EXERCISE DIRECTIONS —
Reproduce word for word the lines between those holding "Ensure there are no headers in the .csv" and "8: Follow the GUI prompts.", inclusive, and nothing else from the data below.

RECORD EXTRACTS —
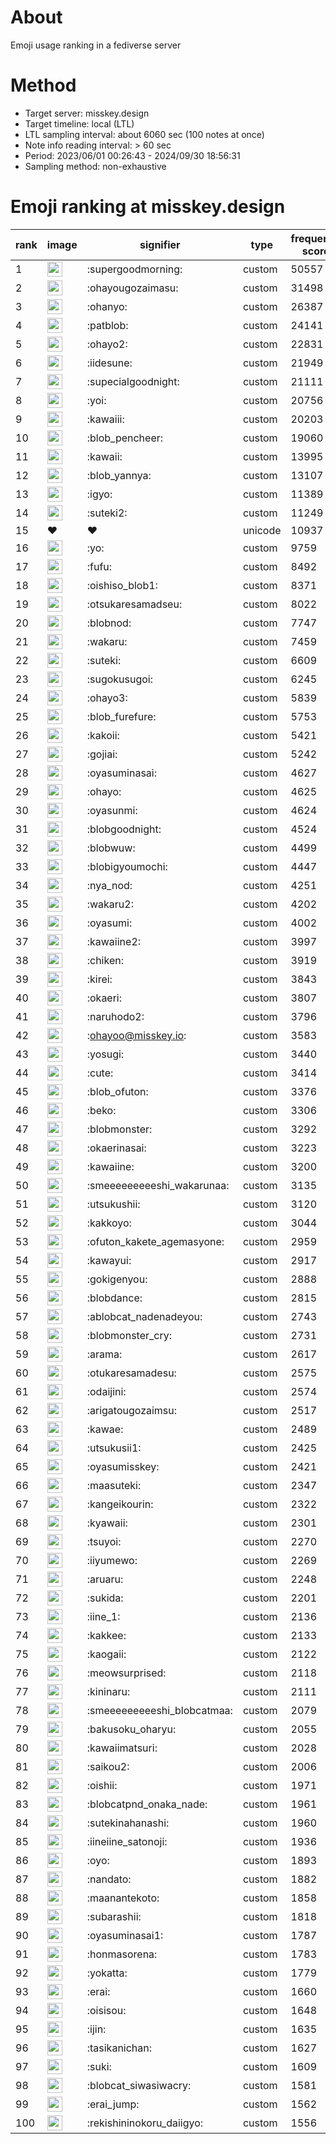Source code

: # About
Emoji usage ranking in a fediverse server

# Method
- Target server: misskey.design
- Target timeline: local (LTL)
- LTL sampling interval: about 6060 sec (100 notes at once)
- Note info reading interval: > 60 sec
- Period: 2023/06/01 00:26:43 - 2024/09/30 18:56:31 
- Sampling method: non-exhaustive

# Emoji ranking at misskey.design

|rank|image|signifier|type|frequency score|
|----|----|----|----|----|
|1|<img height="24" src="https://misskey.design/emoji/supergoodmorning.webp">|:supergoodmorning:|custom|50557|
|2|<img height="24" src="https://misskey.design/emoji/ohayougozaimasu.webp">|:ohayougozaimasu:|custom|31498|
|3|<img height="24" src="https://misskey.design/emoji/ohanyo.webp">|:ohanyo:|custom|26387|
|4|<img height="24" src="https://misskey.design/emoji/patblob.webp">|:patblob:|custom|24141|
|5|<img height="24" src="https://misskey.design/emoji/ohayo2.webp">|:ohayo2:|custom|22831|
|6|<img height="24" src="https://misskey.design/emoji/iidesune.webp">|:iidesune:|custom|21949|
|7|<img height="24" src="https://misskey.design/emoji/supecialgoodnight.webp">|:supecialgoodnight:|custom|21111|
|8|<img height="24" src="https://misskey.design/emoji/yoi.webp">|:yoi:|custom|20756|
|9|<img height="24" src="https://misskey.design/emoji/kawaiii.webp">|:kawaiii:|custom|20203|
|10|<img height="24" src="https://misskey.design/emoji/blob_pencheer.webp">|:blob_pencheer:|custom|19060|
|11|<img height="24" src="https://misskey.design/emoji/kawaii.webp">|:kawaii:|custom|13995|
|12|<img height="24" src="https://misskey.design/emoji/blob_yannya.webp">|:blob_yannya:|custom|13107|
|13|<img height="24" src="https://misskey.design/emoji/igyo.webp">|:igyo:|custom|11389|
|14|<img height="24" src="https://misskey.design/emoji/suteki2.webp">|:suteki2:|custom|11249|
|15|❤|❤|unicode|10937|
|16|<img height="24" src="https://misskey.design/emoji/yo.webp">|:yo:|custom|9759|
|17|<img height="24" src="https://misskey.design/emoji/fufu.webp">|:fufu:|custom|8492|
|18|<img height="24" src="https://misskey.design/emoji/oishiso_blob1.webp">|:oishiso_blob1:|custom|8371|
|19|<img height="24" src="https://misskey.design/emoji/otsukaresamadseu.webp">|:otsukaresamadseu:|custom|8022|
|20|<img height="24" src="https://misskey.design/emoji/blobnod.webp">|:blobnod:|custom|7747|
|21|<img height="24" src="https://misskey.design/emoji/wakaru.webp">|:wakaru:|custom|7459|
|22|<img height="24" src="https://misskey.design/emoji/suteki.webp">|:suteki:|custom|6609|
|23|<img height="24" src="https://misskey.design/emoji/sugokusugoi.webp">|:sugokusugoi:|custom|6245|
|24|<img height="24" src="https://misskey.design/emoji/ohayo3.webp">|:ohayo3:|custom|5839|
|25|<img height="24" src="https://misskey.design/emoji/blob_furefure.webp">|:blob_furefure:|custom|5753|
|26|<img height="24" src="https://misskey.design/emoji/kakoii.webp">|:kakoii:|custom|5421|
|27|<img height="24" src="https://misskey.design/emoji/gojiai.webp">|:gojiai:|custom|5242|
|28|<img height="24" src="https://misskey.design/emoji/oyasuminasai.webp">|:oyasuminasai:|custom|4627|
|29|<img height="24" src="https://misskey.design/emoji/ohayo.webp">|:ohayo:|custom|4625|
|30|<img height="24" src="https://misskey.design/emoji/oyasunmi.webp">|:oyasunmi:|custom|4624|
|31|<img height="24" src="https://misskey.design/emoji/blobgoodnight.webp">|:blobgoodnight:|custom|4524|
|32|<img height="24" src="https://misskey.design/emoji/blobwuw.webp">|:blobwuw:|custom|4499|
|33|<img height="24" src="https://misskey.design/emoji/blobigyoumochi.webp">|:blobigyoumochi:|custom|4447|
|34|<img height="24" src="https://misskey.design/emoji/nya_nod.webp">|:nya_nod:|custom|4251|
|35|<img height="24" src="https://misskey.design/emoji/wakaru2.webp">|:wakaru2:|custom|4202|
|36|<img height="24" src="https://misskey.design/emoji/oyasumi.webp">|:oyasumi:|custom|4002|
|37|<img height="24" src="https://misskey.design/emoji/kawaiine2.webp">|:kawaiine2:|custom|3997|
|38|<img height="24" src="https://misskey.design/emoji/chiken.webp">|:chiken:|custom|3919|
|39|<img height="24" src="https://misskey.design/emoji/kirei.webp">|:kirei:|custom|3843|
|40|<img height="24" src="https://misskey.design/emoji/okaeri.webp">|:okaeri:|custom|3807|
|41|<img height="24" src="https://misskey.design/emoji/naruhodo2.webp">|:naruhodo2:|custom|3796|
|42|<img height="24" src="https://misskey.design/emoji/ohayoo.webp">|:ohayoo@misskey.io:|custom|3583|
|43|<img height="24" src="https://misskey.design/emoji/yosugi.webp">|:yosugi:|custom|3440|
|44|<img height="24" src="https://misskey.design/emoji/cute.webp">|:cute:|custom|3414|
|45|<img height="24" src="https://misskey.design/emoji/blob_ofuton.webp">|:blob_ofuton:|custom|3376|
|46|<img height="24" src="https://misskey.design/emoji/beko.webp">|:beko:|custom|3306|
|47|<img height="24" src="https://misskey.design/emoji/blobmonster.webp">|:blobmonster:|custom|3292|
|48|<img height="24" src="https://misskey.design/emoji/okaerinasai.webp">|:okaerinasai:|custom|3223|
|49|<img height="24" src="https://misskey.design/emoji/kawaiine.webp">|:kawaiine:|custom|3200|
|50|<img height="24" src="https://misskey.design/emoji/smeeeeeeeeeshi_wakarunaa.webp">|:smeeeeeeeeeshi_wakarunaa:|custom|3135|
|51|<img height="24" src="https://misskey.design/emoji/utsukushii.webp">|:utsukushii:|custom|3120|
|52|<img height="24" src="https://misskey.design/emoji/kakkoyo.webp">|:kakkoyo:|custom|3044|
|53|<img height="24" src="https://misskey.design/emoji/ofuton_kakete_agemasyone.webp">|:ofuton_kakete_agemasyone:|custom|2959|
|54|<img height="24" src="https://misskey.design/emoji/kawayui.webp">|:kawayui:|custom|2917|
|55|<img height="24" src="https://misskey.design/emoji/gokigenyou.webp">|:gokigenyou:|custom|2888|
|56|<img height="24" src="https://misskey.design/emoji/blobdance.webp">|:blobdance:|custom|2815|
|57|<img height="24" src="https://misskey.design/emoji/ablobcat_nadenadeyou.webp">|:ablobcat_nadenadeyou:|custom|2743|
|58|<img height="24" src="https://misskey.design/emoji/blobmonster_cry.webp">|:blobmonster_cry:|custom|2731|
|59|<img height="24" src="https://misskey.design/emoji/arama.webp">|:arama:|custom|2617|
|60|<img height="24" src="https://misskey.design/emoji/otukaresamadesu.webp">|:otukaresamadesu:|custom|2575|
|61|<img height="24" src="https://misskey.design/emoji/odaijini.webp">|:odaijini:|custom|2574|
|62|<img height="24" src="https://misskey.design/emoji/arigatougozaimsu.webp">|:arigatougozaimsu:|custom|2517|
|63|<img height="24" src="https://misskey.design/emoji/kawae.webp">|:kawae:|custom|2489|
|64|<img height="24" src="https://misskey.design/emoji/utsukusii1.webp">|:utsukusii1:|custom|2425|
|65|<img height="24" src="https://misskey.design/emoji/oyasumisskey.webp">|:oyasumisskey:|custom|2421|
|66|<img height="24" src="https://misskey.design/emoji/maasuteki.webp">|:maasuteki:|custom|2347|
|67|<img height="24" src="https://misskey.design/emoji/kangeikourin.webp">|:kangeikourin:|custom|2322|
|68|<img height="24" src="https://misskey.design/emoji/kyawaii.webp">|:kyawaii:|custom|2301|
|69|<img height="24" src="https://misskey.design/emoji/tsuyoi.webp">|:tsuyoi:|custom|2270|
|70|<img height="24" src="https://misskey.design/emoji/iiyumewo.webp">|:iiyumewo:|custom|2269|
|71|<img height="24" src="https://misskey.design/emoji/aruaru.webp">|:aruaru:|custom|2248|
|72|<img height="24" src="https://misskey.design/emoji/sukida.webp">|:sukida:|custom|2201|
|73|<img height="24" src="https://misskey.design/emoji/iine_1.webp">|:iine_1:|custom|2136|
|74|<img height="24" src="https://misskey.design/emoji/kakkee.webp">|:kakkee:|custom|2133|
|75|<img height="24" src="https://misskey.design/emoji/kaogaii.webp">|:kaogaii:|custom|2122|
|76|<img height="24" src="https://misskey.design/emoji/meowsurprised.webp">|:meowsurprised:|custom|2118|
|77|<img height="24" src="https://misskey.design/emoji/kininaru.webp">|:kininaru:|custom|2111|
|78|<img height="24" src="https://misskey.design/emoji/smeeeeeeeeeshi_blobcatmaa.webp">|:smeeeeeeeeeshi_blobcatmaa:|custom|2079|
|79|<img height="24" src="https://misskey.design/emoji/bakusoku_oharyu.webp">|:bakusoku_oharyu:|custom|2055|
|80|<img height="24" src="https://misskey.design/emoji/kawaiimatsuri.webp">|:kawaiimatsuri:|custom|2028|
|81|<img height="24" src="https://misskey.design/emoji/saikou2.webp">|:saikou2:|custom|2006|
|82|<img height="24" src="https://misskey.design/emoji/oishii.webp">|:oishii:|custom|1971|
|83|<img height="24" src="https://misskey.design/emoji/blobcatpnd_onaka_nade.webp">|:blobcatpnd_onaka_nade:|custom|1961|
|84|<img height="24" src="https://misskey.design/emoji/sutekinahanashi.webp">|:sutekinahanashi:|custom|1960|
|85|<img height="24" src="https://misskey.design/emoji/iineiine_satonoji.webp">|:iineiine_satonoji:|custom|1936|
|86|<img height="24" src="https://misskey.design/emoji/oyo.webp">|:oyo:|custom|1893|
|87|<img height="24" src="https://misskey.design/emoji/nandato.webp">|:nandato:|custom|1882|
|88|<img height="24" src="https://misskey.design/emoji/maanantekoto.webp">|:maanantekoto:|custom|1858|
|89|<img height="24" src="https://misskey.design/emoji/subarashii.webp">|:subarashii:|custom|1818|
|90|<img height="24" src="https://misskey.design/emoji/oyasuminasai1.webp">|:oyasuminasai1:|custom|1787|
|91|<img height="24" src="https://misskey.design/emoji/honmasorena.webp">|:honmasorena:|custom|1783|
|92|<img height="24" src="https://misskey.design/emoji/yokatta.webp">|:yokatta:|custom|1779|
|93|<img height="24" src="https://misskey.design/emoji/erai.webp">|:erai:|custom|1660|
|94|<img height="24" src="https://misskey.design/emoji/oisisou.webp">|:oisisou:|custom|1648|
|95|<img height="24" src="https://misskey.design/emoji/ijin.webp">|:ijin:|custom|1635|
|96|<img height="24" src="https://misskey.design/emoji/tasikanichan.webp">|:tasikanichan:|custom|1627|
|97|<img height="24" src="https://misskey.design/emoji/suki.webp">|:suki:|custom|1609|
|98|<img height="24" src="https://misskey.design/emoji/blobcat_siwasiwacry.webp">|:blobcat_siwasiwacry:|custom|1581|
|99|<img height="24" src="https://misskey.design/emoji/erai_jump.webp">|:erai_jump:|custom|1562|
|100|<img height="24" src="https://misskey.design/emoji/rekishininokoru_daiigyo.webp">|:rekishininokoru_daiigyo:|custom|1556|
--
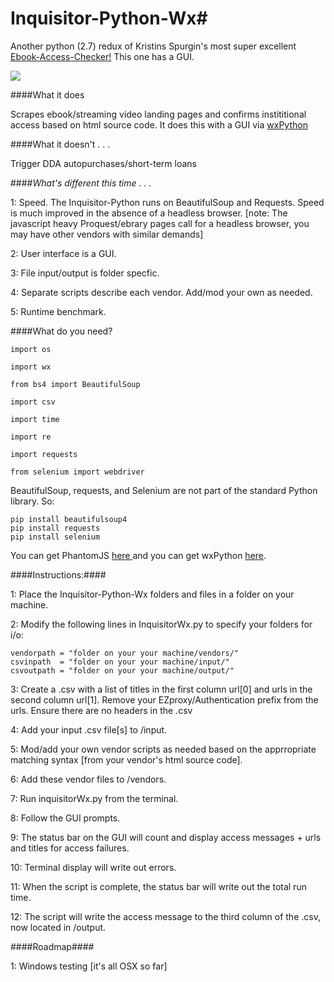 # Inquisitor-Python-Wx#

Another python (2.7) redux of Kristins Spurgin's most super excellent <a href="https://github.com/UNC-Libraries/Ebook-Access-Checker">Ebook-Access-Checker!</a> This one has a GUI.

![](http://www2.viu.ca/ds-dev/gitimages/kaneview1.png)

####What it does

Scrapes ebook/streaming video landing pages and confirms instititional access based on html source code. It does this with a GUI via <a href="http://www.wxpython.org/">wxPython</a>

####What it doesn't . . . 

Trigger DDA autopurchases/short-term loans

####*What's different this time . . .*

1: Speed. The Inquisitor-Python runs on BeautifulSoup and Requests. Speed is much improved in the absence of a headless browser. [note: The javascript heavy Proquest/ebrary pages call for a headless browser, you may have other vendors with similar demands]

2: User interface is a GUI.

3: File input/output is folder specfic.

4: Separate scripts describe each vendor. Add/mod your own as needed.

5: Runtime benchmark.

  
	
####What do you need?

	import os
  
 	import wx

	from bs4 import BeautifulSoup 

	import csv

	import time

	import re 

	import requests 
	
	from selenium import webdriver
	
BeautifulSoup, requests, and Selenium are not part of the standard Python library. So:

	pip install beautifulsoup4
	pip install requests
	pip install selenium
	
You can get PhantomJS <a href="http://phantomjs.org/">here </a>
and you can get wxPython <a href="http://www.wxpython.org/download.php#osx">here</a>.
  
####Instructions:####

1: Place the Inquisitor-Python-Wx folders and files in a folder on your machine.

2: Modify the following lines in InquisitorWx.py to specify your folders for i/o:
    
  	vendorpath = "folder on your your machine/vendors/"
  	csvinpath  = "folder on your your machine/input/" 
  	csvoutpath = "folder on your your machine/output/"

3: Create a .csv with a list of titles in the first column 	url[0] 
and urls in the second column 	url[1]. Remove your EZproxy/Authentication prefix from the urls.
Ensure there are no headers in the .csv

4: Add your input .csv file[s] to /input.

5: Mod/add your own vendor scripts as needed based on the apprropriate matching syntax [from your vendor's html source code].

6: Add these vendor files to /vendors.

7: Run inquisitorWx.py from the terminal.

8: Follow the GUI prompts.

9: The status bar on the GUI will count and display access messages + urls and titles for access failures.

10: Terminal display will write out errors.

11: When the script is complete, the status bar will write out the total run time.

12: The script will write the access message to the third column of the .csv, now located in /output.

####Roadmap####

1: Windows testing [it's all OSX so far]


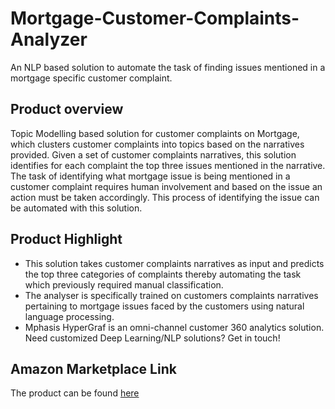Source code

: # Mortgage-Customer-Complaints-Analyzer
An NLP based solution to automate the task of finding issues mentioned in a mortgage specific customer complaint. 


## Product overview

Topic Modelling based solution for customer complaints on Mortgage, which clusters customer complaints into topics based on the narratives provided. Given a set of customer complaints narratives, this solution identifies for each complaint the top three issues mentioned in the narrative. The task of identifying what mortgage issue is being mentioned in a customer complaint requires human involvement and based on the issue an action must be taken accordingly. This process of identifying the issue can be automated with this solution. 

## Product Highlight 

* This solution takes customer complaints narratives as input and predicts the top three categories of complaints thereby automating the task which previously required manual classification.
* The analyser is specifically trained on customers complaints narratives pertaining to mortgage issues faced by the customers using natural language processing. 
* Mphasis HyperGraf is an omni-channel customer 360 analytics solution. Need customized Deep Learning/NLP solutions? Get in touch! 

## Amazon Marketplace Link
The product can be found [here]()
...
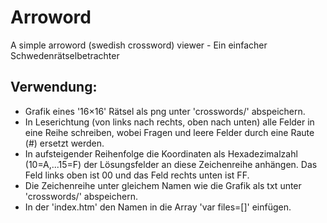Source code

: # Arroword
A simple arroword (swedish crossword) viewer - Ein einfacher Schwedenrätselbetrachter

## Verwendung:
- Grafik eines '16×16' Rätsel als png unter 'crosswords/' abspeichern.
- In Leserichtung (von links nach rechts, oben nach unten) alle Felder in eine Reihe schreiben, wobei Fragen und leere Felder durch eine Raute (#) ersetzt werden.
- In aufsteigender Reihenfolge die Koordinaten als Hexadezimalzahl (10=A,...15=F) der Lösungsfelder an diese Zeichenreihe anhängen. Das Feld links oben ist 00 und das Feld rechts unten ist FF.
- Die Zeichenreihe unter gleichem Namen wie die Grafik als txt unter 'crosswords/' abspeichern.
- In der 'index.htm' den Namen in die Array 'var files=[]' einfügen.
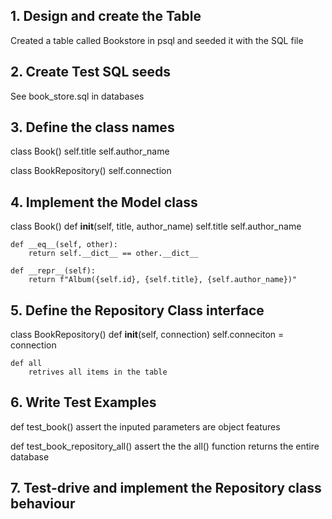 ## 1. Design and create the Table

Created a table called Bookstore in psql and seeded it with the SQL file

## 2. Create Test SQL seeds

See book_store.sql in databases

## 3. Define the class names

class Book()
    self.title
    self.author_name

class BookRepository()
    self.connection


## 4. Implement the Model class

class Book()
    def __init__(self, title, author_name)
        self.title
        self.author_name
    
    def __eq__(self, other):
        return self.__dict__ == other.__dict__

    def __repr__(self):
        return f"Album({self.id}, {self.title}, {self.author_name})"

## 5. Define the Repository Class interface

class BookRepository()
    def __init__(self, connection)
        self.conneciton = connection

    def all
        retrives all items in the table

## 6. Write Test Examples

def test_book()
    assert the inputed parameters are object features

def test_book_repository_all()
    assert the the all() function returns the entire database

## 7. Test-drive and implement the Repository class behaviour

RESPONSE AREA —
Ensure there are no headers in the .csv

4: Add your input .csv file[s] to /input.

5: Mod/add your own vendor scripts as needed based on the apprropriate matching syntax [from your vendor's html source code].

6: Add these vendor files to /vendors.

7: Run inquisitorWx.py from the terminal.

8: Follow the GUI prompts.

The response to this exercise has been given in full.